La notion d’intérêt personnel a, elle aussi, été appréhendée de manière très large par la jurisprudence. Dans un premier temps cet intérêt personnel était restreint au profit matériel avant d’être élargi à tout avantage moral ou professionnel (préservation de la réputation familiale, professionnelle, développement du réseau de relations personnelles…). La Cour de cassation a ensuite déduit l’existence d’un intérêt personnel de l’absence de justification du caractère social de l’acte incriminé. Dès lors il appartenait au dirigeant de prouver que si un acte n’a pas été accompli dans l’intérêt social de l’entreprise, il n’a tiré de cet acte aucun bénéfice personnel. L’intérêt personnel du dirigeant est d’ailleurs présumé lorsqu’il a prélevé des fonds spéciaux de manière occulte. C’est à lui de justifier que les fonds ont été utilisés dans le seul intérêt de la société.

Le risque est d’autant plus important que le dirigeant ne pourra pas mettre en avant la prescription par 3 ans des délits dans la mesure où la plupart des abus de bien sociaux restent occultes et apparaissent à l’occasion d’un changement de majorité ou d’un dépôt de bilan. La jurisprudence a toutefois fixé des limites au délai de prescription en spécifiant que, sauf dissimulation, cette prescription court à compter de la présentation des comptes annuels dans lesquels des dépenses ont été mises indûment à la charge de la société.

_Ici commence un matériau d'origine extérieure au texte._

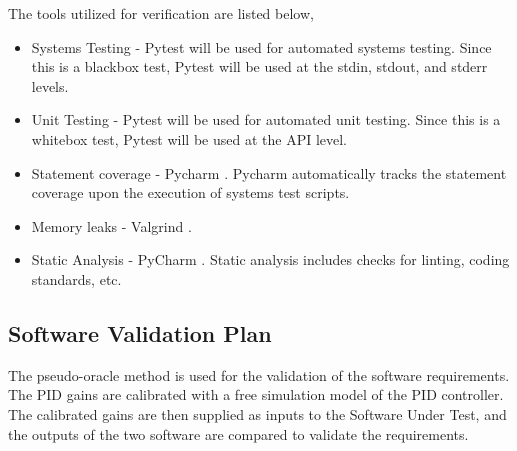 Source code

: \documentclass[12pt, titlepage]{article}
\begin{document}

The tools utilized for verification are listed below,

\begin{itemize}
\item Systems Testing - Pytest \cite{Pytest} will be used for automated systems
testing. Since this  is a blackbox test, Pytest will be used at the stdin, stdout, and
stderr levels.

\item Unit Testing - Pytest \cite{Pytest} will be used for automated unit testing.
 Since this is a whitebox test, Pytest will be used at the API level.

\item Statement coverage - Pycharm \cite{Pycharm}. Pycharm automatically tracks
 the statement coverage upon the execution of systems test scripts.

\item Memory leaks - Valgrind \cite{Valgrind}.

\item Static Analysis - PyCharm \cite{Pycharm}. Static analysis includes checks for linting,
coding standards, etc.

\end{itemize}

\subsection{Software Validation Plan}


The pseudo-oracle method is used for the validation of the software requirements.
The PID gains are calibrated with a free simulation model \cite{Free_PID} of the 
PID controller. The calibrated gains are then supplied as inputs to the Software 
Under Test, and the outputs of the two software are compared to validate 
the requirements.
\end{document}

Malgré cette restriction, l’abus de biens sociaux est donc devenu un risque bien réel pour des milliers de dirigeants.[6]

[1] Notons que la responsabilité civile d’une entreprise peut être également recherchée pour une faute commise par un salarié. Si ce dernier n’a pas dépassé les limites de ses fonctions sa faute n’engage pas sa responsabilité civile et seule la responsabilité de l’entreprise peut être recherchée par les tiers.

[2] La même peine peut être infligée au dirigeant comme à la société pour des facturations incomplètes ou imprécises. Une facture doit obligatoirement mentionner : le numéro SIRET du vendeur, son numéro de TVA intracommunautaire, le nom des parties et leur adresse, la date de la vente et la date de règlement, la dénomination des marchandises ou services vendus avec une réelle précision, leur quantité, leur prix unitaire hors TVA, toute réduction de prix acquise à la date de la vente, les conditions d’escompte en cas de paiement anticipé. Bon nombre de condamnations sont prononcées sur le seul motif d’une rédaction insuffisante.

[3] Peut être portée à 3 000 € au plus en cas de récidive lorsque le règlement le prévoit.

[4] Peut être portée à 15 000 € au plus en cas de récidive lorsque le règlement le prévoit.

[5] T. de Montbrial, avocat à la cour.

[6] Notons que sur les 100 premières condamnations prononcées à l’encontre de personnes morales, 35 concernaient le travail clandestin, 19 des blessures involontaires, 13 des facturations irrégulières, 11 des atteintes à l’environnement, 8 des homicides involontaires et 5 des contrefaçons.